## [WHAT IS BEING ASKED]
When a line of the entries below contains "original", it counts once; state how many such lines there are and nothing else.

***** MATERIAL SHOWN *****

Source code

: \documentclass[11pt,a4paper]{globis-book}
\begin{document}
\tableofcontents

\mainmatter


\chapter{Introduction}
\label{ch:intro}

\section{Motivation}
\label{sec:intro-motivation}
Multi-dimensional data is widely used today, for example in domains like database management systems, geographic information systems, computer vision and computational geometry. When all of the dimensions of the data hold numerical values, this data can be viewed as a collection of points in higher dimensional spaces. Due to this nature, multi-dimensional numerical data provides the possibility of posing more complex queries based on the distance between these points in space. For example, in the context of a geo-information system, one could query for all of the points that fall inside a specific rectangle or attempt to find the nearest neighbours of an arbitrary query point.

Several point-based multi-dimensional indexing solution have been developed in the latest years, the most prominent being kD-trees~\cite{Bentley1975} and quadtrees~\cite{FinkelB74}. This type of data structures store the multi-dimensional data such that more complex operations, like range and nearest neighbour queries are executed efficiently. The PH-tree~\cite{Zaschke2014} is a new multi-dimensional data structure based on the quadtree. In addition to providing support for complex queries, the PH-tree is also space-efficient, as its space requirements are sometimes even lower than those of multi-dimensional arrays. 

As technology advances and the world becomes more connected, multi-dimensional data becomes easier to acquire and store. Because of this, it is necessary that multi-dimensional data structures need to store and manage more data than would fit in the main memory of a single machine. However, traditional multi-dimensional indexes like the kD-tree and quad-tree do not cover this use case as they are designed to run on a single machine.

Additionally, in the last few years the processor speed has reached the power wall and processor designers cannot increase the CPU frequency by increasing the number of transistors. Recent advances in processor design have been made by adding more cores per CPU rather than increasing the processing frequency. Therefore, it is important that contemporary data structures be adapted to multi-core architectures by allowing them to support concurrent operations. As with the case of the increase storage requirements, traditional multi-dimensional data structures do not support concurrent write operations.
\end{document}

*****
***** MATERIAL SHOWN *****

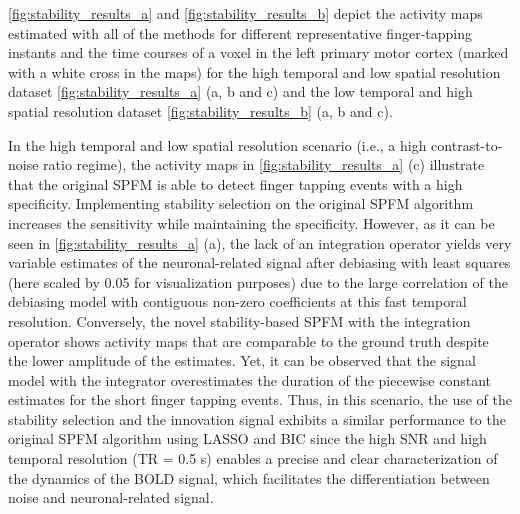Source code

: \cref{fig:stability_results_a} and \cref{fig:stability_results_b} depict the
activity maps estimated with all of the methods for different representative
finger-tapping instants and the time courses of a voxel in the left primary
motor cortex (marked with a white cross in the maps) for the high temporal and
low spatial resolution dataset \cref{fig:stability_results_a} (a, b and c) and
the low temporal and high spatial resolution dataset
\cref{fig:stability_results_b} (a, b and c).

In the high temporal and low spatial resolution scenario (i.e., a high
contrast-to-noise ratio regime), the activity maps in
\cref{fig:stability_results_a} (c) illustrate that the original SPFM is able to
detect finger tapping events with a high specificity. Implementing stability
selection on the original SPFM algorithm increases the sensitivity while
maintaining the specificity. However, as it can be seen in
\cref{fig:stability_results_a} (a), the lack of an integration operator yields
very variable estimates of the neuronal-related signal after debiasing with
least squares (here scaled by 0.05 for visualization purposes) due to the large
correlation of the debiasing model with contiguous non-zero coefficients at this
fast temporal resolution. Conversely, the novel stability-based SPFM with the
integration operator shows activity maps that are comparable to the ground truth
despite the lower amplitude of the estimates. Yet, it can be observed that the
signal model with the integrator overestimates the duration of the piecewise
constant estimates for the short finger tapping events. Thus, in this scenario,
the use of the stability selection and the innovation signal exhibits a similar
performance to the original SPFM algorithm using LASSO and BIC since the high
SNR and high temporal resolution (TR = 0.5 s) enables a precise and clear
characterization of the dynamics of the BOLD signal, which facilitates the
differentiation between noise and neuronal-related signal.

*****

## [EXERCISE RESULT]
3